Beim Testergebnis bleibt Honor mit Gut (2,2) zwar hinter Apple und Samsung (je 1,7). Das Ergebnis ist aber respektabel – zumal die Topgeräte mehr als viermal so viel kosten wie das Newcomer-Tablet.

Preistipp bei den Kleinen

Auch bei den kleinen Tablets liegt Apple vorn. Das iPad Mini der 6. Generation kostet aber mit Wifi und Mobilfunkmodem stolze 815 Euro. Ziemlich viel für ein Tablet mit kleinem 21-Zentimeter-Bildschirm. Preisgünstige Konkurrenz kommt vom chinesischen Anbieter Lenovo: Das Tab M9 hat einen 22,5-Zentimeter-Bildschirm und einen sehr guten Akku. Was die Funktionen angeht, ist das M9 nicht so stark wie das iPad Mini, aber durchaus passabel. Insgesamt kommt es auf die Note Gut (2,2) – und das bei einem Preis von nur 153 Euro.

Stark sind die kleinen Tablets vor allem in puncto Akkulaufzeit. Das kleinere Display verbraucht weniger Strom. Die Laufzeit-Spitzenreiter von Amazon und Lenovo kommen im Videobetrieb locker auf 16 Stunden. Apple liegt mit knapp 9 Stunden bei den kleinen ganz hinten. Wir testen alle Tablets bei vergleichbarer Helligkeit. Sonst hätten Geräte mit dunklerem und strom-sparendem Bildschirm automatisch einen Vorteil.

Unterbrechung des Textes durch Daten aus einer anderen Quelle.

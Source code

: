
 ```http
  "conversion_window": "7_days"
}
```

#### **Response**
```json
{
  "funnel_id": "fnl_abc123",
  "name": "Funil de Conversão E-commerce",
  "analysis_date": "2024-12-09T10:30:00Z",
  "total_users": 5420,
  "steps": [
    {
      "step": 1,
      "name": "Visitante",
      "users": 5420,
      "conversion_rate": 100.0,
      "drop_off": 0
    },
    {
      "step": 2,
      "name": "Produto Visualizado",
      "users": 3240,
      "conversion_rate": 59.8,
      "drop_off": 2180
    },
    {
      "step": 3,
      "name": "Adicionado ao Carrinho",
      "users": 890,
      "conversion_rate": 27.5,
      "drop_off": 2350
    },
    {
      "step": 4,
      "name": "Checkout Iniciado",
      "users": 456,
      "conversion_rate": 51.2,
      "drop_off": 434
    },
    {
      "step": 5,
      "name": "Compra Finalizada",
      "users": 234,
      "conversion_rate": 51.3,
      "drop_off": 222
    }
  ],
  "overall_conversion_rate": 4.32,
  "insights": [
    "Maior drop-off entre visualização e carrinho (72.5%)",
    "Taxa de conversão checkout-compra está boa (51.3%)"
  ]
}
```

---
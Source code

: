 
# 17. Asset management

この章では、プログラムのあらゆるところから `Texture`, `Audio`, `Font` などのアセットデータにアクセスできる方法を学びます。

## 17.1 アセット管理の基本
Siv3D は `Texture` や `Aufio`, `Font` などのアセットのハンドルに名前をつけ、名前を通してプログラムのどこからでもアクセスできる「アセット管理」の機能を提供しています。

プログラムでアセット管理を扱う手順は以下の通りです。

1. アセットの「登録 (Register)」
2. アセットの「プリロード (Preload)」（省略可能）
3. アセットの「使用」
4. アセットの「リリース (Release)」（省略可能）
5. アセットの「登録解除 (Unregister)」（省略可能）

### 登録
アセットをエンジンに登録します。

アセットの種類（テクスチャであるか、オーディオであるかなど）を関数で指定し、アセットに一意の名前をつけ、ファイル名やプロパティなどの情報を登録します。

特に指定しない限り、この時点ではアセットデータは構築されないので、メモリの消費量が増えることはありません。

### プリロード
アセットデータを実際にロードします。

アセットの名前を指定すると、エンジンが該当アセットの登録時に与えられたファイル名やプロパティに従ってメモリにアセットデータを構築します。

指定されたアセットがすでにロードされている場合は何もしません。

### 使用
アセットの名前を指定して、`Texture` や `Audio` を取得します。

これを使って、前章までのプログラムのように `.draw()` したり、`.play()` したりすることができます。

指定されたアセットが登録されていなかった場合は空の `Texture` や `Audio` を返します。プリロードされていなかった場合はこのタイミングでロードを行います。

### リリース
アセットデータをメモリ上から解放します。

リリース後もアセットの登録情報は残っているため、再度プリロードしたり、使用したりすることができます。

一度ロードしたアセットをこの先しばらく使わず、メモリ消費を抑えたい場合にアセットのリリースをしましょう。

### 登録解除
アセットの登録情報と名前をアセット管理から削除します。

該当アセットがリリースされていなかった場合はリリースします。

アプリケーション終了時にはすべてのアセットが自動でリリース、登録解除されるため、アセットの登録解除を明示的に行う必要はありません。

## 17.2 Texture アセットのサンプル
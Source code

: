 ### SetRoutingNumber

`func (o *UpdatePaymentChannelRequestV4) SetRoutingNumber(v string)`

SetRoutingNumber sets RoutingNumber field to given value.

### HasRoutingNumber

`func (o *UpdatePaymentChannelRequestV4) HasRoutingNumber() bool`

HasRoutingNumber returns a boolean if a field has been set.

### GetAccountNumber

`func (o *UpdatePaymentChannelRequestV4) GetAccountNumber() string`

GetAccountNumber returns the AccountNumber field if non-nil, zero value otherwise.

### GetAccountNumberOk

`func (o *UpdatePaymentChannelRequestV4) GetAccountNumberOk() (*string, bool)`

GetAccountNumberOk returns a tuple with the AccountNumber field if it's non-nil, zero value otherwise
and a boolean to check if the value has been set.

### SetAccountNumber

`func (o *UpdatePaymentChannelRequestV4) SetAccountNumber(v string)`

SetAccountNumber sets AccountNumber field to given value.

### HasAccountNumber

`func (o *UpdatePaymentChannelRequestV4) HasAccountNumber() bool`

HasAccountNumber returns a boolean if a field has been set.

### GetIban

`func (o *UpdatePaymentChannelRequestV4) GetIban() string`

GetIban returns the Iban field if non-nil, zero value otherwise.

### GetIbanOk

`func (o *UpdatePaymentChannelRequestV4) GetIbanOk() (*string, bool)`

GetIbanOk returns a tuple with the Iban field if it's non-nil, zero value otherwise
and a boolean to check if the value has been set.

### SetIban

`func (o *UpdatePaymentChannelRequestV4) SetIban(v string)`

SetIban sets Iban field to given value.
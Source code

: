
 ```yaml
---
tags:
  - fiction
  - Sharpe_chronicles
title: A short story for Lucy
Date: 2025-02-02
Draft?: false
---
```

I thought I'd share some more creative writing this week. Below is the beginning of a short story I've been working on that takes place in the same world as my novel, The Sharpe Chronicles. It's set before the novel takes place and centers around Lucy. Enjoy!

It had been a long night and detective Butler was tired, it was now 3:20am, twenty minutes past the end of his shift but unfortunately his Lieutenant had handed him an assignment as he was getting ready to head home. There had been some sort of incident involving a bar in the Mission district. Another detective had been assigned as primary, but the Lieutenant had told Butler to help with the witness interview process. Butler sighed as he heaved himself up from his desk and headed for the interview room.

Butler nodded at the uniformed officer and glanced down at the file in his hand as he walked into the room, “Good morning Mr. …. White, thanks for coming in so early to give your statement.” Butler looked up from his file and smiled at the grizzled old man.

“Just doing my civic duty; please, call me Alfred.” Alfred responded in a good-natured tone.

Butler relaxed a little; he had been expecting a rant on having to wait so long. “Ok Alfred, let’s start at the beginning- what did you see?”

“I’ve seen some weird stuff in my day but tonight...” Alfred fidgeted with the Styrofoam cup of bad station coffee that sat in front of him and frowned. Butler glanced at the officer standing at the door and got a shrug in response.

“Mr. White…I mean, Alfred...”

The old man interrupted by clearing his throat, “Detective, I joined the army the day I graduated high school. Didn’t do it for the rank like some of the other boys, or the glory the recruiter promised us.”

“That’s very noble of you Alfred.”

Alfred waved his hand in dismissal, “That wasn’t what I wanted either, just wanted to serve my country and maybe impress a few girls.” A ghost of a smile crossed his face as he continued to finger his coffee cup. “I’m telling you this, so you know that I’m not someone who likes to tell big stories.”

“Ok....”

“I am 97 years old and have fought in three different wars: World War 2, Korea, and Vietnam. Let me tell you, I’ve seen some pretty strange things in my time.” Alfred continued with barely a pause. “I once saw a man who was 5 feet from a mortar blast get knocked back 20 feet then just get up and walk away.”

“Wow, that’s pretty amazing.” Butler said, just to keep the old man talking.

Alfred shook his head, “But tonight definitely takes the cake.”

Die Laufzeit beim Surfen ermitteln wir indes bei maximaler Helligkeit. Hier müssen Tablets mit brillantem Display beweisen, ob ihr Akku diese Leistung mitmacht. Eine sehr gute Akkuleistung bei gutem Display bieten bei den Kleinen die Lenovos, das Nokia und Amazons Fire HD 8 Plus, bei den mittelgroßen Samsung Galaxy Tab S8 und Xiaomi Redmi Pad.Honor und Lenovo mit Google-Dienst.

Bei großen Tablets sind sehr gute Akkulaufzeiten selten. Bisher schafften das nur zwei ältere Modelle von Lenovo. Aktuell liegt das große Honor beim Akku vorn. Für Honor und Lenovo sind übrigens Google-Dienste verfügbar. Nicht so für Huawei. Die US-Regierung hat Chinas Großkonzern mit einem Embargo belegt. Huawei arbeitet inzwischen mit dem selbstentwickelten Betriebssystem Har- monyOS. Apps kommen aus der Huawei AppGallery.

Amazon-App-Store

Ähnliches gilt für die Tablets von Amazon. Googles US-Konkurrent arbeitet mit seinem eigenen Betriebssystem Fire OS und eigenem App-Store. Der Google Play Store ist auf Fire-Tablets nicht installiert, sie sind ganz auf Amazon zugeschnitten. Gut für alle, die ohnehin auf Amazon vertrauen und dort shoppen, streamen, Musik hören und spielen. Ein Nachteil für jene, die ein Standard-Android-Tablet wünschen, auf dem sich möglichst alle Apps problemlos installieren lassen.

Flop aus Deutschland

Noch heftiger floppte das Peaq-Tablet der Elektronikkette MediaMarktSaturn. Wir kauften das PET 1008-F464E und stießen auf einen gravierenden Softwarefehler. Alle drei von uns gekauften Exemplare waren im Test kaum brauchbar, ihre Daten gingen verloren.

Nachtrag: Inzwischen gibt es ein Google Play Systemupdate April 2023. Laut MediaMarktSaturn soll der Peaq-Startfehler damit nicht mehr auftreten.